The obverse of the problem of data confidentiality is the need to make basic data more accessible for reuse or reanalysis by all qualified persons or institutions. Personal data systems for statistical reporting and research are largely in the hands of institutions that wield considerable power in our society. Hence, it is essential that data which help organizations to influence social policy and behavior be readily available for independent analysis.

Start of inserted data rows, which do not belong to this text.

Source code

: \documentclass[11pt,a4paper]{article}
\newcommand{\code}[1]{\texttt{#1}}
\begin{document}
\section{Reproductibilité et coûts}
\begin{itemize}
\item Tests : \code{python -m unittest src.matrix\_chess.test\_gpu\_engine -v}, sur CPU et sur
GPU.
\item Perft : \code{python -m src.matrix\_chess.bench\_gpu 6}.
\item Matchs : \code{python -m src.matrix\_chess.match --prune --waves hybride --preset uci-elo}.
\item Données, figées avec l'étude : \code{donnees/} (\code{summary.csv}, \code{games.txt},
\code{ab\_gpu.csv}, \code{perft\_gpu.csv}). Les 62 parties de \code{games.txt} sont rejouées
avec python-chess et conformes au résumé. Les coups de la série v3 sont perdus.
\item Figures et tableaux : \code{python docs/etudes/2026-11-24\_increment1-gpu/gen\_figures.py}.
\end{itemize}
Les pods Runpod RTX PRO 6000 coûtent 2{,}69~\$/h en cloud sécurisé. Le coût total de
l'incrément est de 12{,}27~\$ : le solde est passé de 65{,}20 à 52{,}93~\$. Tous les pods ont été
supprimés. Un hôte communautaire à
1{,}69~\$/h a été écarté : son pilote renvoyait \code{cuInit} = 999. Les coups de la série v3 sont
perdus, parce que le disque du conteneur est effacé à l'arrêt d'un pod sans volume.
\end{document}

The ubiquitous computer has increased both the quantity of data potentially available to users and the number of potential users. Unfortunately, however, the data dissemination capability of many funding and collecting institutions has not grown commensurately. Among the general purpose statistical operations of the Federal government, the Census Bureau has led the way in making data from standard statistical series easily available to users in a form that protects the anonymity of respondents. Other agencies, notably the National Center for Health Statistics, have followed suit.7 The Department of Health, Education and Welfare is currently preparing a guidebook of its "public use" data files.8
Laudable as these efforts are, it should be emphasized that they are being made, for the most part, by agencies or offices within agencies whose primary mission is statistical reporting and research. They do not address the problem of access to the statisticalreporting and research files that operating agencies develop in the course of evaluating programs or in adding to the general knowledge of program administrators. It is true, as noted earlier, that anyone with enough money, time, and perseverance can probably gain access to substantial amounts of data not generally available for public use. Yet the individual researcher, or the independent critical expert, however perseverant, may not even know that important data exist, much less where to find them. If he does find them, and if he can afford to have them put in usable form, the documentation may not be sufficient to permit reconstruction of the conditions and suppositions under which the data were collected. An agency holding data collected under a pledge of confidentiality may not be willing to go to the trouble (or may itself not be able to afford the cost) of expunging elements that would serve to identify individual data subjects in order to make the data available.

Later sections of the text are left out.